Через два дня министр военно-морского флота прислал тревожное письмо, обращаясь к президенту Адамсу с просьбой спешно вернуться:
«Опасаюсь, что ловко действующие лица могут воспользоваться вашим отсутствием в то время, когда вопросы, столь важные для восстановления мира, с одной стороны, и сохранения его — с другой переплетаются так, что могут сделать ваше следующее избрание менее почетным, чем оно могло быть в ином случае».
Стодерт опасался, что клика Гамильтона помешает комиссарам выехать во Францию. Самое важное, «как мне кажется, чтобы решение поддерживалось всей страниц и было принято вами в окружении чинов правительства и министров, даже если оно идет вразрез с их советами».

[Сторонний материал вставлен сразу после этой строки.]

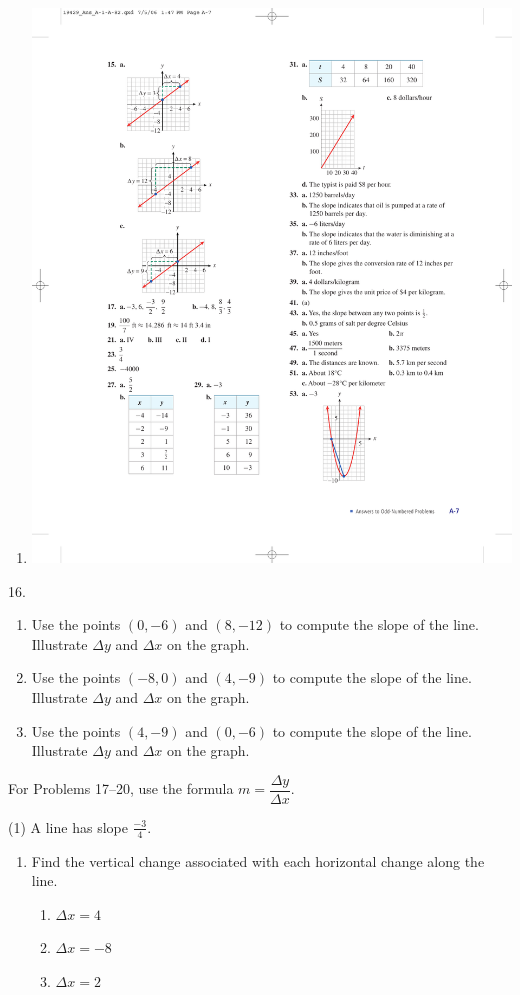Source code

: \documentclass[10pt,]{book}
\theoremstyle{plain}
\theoremstyle{definition}
\theoremstyle{definition}
\theoremstyle{definition}
\theoremstyle{definition}
\numberwithin{equation}{part}
\begin{document}
\begin{exerciselist}
\begin{enumerate}[label=*\alph**]
%
\item\hypertarget{li-946}{}\includegraphics[width=0.4\linewidth]{images/fig-ans-1-4-15c}
%
\end{enumerate}
%
\item[16.]\hypertarget{exercise-231}{}\leavevmode%
\begin{enumerate}[label=*\alph**]
\item\hypertarget{li-947}{}Use the points \((0, -6)\) and \((8, -12)\) to compute the slope of the line. Illustrate \(\Delta y\) and \(\Delta x\) on the graph.%
\item\hypertarget{li-948}{}Use the points \((-8, 0)\) and \((4, -9)\) to compute the slope of the line. Illustrate \(\Delta y\) and \(\Delta x\) on the graph.%
\item\hypertarget{li-949}{}Use the points \((4, -9)\) and \((0, -6)\) to compute the slope of the line. Illustrate \(\Delta y\) and \(\Delta x\) on the graph.%
\end{enumerate}
%
\par\smallskip
\hypertarget{exercisegroup-28}{}\par\noindent For Problems 17–20, use the formula \(m=\dfrac{\Delta y}{\Delta x} \).%
\begin{exercisegroup}(1)
\exercise[17.]\hypertarget{exercise-232}{}A line has slope \(\frac{-3}{4}\). \leavevmode%
\begin{enumerate}[label=*\alph**]
\item\hypertarget{li-950}{}Find the vertical change associated with each horizontal change along the line. %
\begin{multicols}{2}
\begin{enumerate}[label=*\roman**]
\item\hypertarget{li-951}{}\(\Delta x = 4\)%
\item\hypertarget{li-952}{}\(\Delta x = -8\)%
\item\hypertarget{li-953}{}\(\Delta x = 2\)%

\end{enumerate}
\end{multicols}
\end{enumerate}
\end{exercisegroup}
\end{exerciselist}
\end{document}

Джон должен был немедленно выехать в Трентон. Абигейл и Луиза сопровождали его, но задержались на некоторое время в Истчестере.
Полковник отбыл во главе полка в главный лагерь в Нью-Джерси. Абигейл встретила Салли у Нэб вместе с ее двумя детьми, они спасались от желтой лихорадки, охватившей Нью-Йорк.
— Как обстоят дела у Чарли? — спросила она.
— Он сказал, что у него есть клиент и дела, которые он не может оставить.
Нэб подала матери письмо от Джона, полученное из Трентона. Когда Абигейл прочитала письмо, ее сердце ушло в пятки. Джон, страстно любивший своих детей, отрекается от своего сына!
«Салли впервые открыла мне правду. Мне было жалко ее, я сожалел, я печалился, но ничего не мог сделать. Сумасшедший, одержимый дьяволом… Я отказываюсь от него. У Давида Авессалома было некоторое самолюбие и некоторая предприимчивость. Мой же не что иное, как отброс, подонок, моя кровь и зверь».
Чарли пил. Напиваясь, он играл; играя, проигрывал, давал расписки…
Так вел себя ее брат Билли.
— О боже мой, неужели Чарли уничтожит себя, как Билли!
Абигейл получила письмо от Джонни, в котором он просил мать попытаться вытребовать от Чарли отчет о деньгах, поскольку его письма из Германии остались без ответа. Абигейл ответила Джонни: «Что я могу сказать такого, что не причинило бы тебе боль?.. Бессовестный ребенок в семье больнее укуса змеи…»
Абигейл поднялась в свою спальню и, тяжело дыша, не глядя села на кровать. В ней боролись чувства жалости, угрызений совести, вины.
— Итак, сумасшедший, одержимый дьяволом, — сказал Джон. — Конечно, должен существовать способ изгнания дьявола?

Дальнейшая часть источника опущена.